▶ [EXERCISE GOAL]
The records that follow must be repeated exactly as they stand.

☆ ☆ ☆ ☆

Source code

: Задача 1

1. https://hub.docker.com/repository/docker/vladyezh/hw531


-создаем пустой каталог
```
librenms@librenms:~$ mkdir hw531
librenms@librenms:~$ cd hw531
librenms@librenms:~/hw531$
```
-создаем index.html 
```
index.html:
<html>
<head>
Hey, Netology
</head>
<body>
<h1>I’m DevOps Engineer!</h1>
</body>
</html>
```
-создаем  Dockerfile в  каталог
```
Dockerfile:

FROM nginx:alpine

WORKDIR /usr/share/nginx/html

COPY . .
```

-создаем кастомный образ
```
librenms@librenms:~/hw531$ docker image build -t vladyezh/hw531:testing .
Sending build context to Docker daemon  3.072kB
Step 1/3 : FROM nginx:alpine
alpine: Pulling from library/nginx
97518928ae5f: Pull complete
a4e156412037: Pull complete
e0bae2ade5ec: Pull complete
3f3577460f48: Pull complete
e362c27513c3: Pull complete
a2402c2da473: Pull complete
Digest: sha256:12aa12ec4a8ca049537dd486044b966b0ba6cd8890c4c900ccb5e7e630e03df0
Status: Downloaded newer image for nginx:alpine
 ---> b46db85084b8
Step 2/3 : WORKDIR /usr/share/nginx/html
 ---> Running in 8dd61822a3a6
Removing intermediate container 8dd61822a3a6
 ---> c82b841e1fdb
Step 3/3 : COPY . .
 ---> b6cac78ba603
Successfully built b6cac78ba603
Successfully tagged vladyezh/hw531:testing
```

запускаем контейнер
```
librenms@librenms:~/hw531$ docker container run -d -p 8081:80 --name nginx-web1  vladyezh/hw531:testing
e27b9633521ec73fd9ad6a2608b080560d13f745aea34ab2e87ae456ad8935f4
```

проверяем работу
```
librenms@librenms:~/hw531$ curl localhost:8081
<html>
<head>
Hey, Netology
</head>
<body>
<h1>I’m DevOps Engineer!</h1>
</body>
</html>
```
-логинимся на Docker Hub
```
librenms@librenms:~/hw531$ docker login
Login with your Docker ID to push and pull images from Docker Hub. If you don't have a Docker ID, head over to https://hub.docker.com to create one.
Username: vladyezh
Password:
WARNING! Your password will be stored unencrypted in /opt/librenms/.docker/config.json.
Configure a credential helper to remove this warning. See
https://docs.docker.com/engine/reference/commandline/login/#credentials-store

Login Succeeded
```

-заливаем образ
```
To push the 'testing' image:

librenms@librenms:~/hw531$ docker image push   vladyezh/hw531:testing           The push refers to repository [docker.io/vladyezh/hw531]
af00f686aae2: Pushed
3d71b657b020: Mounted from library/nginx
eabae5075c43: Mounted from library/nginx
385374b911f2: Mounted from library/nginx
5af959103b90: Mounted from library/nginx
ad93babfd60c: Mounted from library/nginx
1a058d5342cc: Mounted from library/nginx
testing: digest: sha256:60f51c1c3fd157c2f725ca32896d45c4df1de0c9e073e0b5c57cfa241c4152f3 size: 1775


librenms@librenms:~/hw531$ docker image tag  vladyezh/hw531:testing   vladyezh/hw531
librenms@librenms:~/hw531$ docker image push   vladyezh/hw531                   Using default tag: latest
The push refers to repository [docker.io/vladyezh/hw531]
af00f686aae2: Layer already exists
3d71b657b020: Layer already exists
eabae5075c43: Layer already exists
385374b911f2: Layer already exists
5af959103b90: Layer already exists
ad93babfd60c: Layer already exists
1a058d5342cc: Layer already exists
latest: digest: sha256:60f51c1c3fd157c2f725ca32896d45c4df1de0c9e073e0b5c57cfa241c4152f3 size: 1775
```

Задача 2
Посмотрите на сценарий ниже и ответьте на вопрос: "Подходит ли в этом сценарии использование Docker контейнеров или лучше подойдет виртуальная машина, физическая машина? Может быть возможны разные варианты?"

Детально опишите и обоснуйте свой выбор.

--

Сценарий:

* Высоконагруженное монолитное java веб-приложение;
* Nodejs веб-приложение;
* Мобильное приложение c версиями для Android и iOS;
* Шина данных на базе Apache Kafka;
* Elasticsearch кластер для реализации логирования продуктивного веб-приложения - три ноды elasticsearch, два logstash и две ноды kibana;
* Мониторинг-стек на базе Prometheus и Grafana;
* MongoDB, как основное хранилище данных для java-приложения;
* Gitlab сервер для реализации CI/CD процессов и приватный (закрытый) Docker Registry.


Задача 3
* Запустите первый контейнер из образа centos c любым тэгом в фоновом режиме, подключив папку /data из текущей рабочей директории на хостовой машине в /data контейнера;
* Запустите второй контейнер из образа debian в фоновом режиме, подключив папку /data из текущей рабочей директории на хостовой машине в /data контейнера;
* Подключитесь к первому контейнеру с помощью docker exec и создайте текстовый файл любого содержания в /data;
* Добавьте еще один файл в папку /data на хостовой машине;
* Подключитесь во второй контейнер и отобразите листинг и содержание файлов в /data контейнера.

☆ ☆ ☆ ☆

▶ [ANSWER FOR THE TASK]
Source code

: Задача 1

1. https://hub.docker.com/repository/docker/vladyezh/hw531


-создаем пустой каталог
```
librenms@librenms:~$ mkdir hw531
librenms@librenms:~$ cd hw531
librenms@librenms:~/hw531$
```
-создаем index.html 
```
index.html:
<html>
<head>
Hey, Netology
</head>
<body>
<h1>I’m DevOps Engineer!</h1>
</body>
</html>
```
-создаем  Dockerfile в  каталог
```
Dockerfile:

FROM nginx:alpine

WORKDIR /usr/share/nginx/html

COPY . .
```

-создаем кастомный образ
```
librenms@librenms:~/hw531$ docker image build -t vladyezh/hw531:testing .
Sending build context to Docker daemon  3.072kB
Step 1/3 : FROM nginx:alpine
alpine: Pulling from library/nginx
97518928ae5f: Pull complete
a4e156412037: Pull complete
e0bae2ade5ec: Pull complete
3f3577460f48: Pull complete
e362c27513c3: Pull complete
a2402c2da473: Pull complete
Digest: sha256:12aa12ec4a8ca049537dd486044b966b0ba6cd8890c4c900ccb5e7e630e03df0
Status: Downloaded newer image for nginx:alpine
 ---> b46db85084b8
Step 2/3 : WORKDIR /usr/share/nginx/html
 ---> Running in 8dd61822a3a6
Removing intermediate container 8dd61822a3a6
 ---> c82b841e1fdb
Step 3/3 : COPY . .
 ---> b6cac78ba603
Successfully built b6cac78ba603
Successfully tagged vladyezh/hw531:testing
```

запускаем контейнер
```
librenms@librenms:~/hw531$ docker container run -d -p 8081:80 --name nginx-web1  vladyezh/hw531:testing
e27b9633521ec73fd9ad6a2608b080560d13f745aea34ab2e87ae456ad8935f4
```

проверяем работу
```
librenms@librenms:~/hw531$ curl localhost:8081
<html>
<head>
Hey, Netology
</head>
<body>
<h1>I’m DevOps Engineer!</h1>
</body>
</html>
```
-логинимся на Docker Hub
```
librenms@librenms:~/hw531$ docker login
Login with your Docker ID to push and pull images from Docker Hub. If you don't have a Docker ID, head over to https://hub.docker.com to create one.
Username: vladyezh
Password:
WARNING! Your password will be stored unencrypted in /opt/librenms/.docker/config.json.
Configure a credential helper to remove this warning. See
https://docs.docker.com/engine/reference/commandline/login/#credentials-store

Login Succeeded
```

-заливаем образ
```
To push the 'testing' image:

librenms@librenms:~/hw531$ docker image push   vladyezh/hw531:testing           The push refers to repository [docker.io/vladyezh/hw531]
af00f686aae2: Pushed
3d71b657b020: Mounted from library/nginx
eabae5075c43: Mounted from library/nginx
385374b911f2: Mounted from library/nginx
5af959103b90: Mounted from library/nginx
ad93babfd60c: Mounted from library/nginx
1a058d5342cc: Mounted from library/nginx
testing: digest: sha256:60f51c1c3fd157c2f725ca32896d45c4df1de0c9e073e0b5c57cfa241c4152f3 size: 1775


librenms@librenms:~/hw531$ docker image tag  vladyezh/hw531:testing   vladyezh/hw531
librenms@librenms:~/hw531$ docker image push   vladyezh/hw531                   Using default tag: latest
The push refers to repository [docker.io/vladyezh/hw531]
af00f686aae2: Layer already exists
3d71b657b020: Layer already exists
eabae5075c43: Layer already exists
385374b911f2: Layer already exists
5af959103b90: Layer already exists
ad93babfd60c: Layer already exists
1a058d5342cc: Layer already exists
latest: digest: sha256:60f51c1c3fd157c2f725ca32896d45c4df1de0c9e073e0b5c57cfa241c4152f3 size: 1775
```

Задача 2
Посмотрите на сценарий ниже и ответьте на вопрос: "Подходит ли в этом сценарии использование Docker контейнеров или лучше подойдет виртуальная машина, физическая машина? Может быть возможны разные варианты?"

Детально опишите и обоснуйте свой выбор.

--

Сценарий:

* Высоконагруженное монолитное java веб-приложение;
* Nodejs веб-приложение;
* Мобильное приложение c версиями для Android и iOS;
* Шина данных на базе Apache Kafka;
* Elasticsearch кластер для реализации логирования продуктивного веб-приложения - три ноды elasticsearch, два logstash и две ноды kibana;
* Мониторинг-стек на базе Prometheus и Grafana;
* MongoDB, как основное хранилище данных для java-приложения;
* Gitlab сервер для реализации CI/CD процессов и приватный (закрытый) Docker Registry.


Задача 3
* Запустите первый контейнер из образа centos c любым тэгом в фоновом режиме, подключив папку /data из текущей рабочей директории на хостовой машине в /data контейнера;
* Запустите второй контейнер из образа debian в фоновом режиме, подключив папку /data из текущей рабочей директории на хостовой машине в /data контейнера;
* Подключитесь к первому контейнеру с помощью docker exec и создайте текстовый файл любого содержания в /data;
* Добавьте еще один файл в папку /data на хостовой машине;
* Подключитесь во второй контейнер и отобразите листинг и содержание файлов в /data контейнера.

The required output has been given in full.